Task brief:
What is needed is an exact copy of the records below, minus any pictures.

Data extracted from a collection
-- Opening Marker --

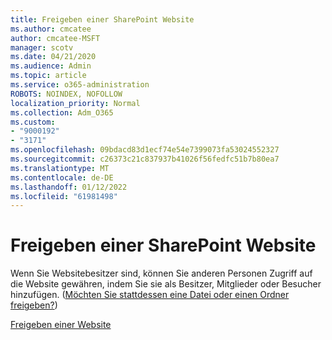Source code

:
 ```yaml
---
title: Freigeben einer SharePoint Website
ms.author: cmcatee
author: cmcatee-MSFT
manager: scotv
ms.date: 04/21/2020
ms.audience: Admin
ms.topic: article
ms.service: o365-administration
ROBOTS: NOINDEX, NOFOLLOW
localization_priority: Normal
ms.collection: Adm_O365
ms.custom:
- "9000192"
- "3171"
ms.openlocfilehash: 09bdacd83d1ecf74e54e7399073fa53024552327
ms.sourcegitcommit: c26373c21c837937b41026f56fedfc51b7b80ea7
ms.translationtype: MT
ms.contentlocale: de-DE
ms.lasthandoff: 01/12/2022
ms.locfileid: "61981498"
---
```

# <a name="how-to-share-a-sharepoint-site"></a>Freigeben einer SharePoint Website

Wenn Sie Websitebesitzer sind, können Sie anderen Personen Zugriff auf die Website gewähren, indem Sie sie als Besitzer, Mitglieder oder Besucher hinzufügen. ([Möchten Sie stattdessen eine Datei oder einen Ordner freigeben?](https://support.office.com/article/share-sharepoint-files-or-folders-1fe37332-0f9a-4719-970e-d2578da4941c))

[Freigeben einer Website](https://support.office.com/article/share-a-site-958771a8-d041-4eb8-b51c-afea2eae3658)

-- Closing Marker --

Solution to the problem:
Source code

:
 ```yaml
---
title: Freigeben einer SharePoint Website
ms.author: cmcatee
author: cmcatee-MSFT
manager: scotv
ms.date: 04/21/2020
ms.audience: Admin
ms.topic: article
ms.service: o365-administration
ROBOTS: NOINDEX, NOFOLLOW
localization_priority: Normal
ms.collection: Adm_O365
ms.custom:
- "9000192"
- "3171"
ms.openlocfilehash: 09bdacd83d1ecf74e54e7399073fa53024552327
ms.sourcegitcommit: c26373c21c837937b41026f56fedfc51b7b80ea7
ms.translationtype: MT
ms.contentlocale: de-DE
ms.lasthandoff: 01/12/2022
ms.locfileid: "61981498"
---
```

# <a name="how-to-share-a-sharepoint-site"></a>Freigeben einer SharePoint Website

Wenn Sie Websitebesitzer sind, können Sie anderen Personen Zugriff auf die Website gewähren, indem Sie sie als Besitzer, Mitglieder oder Besucher hinzufügen. ([Möchten Sie stattdessen eine Datei oder einen Ordner freigeben?](https://support.office.com/article/share-sharepoint-files-or-folders-1fe37332-0f9a-4719-970e-d2578da4941c))

[Freigeben einer Website](https://support.office.com/article/share-a-site-958771a8-d041-4eb8-b51c-afea2eae3658)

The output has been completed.